__YOUR INSTRUCTIONS__: Among the records, which lines hold the word "standards"? Pick them out.

[Stored data entries]
►

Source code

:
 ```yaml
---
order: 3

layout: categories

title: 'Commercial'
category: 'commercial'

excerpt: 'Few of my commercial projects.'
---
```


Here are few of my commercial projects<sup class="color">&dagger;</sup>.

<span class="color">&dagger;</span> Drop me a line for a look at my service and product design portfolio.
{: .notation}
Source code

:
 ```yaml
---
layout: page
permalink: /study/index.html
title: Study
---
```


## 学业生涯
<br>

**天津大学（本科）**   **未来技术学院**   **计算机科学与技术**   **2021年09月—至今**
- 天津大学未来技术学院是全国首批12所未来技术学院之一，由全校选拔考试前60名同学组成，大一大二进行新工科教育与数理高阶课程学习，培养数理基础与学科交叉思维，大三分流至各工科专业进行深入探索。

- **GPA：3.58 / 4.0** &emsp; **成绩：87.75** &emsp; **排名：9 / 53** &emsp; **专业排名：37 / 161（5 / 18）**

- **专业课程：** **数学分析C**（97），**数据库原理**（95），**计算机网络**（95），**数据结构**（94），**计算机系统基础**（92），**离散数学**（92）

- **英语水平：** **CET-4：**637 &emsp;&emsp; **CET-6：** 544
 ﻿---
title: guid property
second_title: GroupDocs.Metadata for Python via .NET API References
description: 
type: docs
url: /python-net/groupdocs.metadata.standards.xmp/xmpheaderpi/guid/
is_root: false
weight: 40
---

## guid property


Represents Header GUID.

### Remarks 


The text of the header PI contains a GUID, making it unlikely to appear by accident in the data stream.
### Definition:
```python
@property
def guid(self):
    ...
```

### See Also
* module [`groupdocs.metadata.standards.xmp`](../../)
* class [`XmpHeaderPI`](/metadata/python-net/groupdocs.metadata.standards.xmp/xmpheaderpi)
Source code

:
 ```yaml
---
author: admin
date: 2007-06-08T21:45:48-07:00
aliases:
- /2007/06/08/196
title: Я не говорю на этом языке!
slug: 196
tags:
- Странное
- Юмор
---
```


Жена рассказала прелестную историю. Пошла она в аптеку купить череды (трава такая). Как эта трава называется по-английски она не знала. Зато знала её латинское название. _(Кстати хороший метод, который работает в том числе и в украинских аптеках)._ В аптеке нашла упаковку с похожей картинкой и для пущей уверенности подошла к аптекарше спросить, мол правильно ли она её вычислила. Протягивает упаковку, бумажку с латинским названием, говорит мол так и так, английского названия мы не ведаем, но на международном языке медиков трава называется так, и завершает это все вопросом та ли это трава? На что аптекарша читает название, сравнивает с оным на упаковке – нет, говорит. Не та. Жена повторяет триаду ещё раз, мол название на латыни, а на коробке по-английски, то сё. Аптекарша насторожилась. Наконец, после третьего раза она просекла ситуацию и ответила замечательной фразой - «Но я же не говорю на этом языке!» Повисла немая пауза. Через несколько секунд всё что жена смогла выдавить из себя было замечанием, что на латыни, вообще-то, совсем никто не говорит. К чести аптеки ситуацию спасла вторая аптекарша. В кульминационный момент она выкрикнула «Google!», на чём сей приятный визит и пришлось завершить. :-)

◄

__OUTPUT BELOW__:
url: /python-net/groupdocs.metadata.standards.xmp/xmpheaderpi/guid/
* module [`groupdocs.metadata.standards.xmp`](../../)
* class [`XmpHeaderPI`](/metadata/python-net/groupdocs.metadata.standards.xmp/xmpheaderpi)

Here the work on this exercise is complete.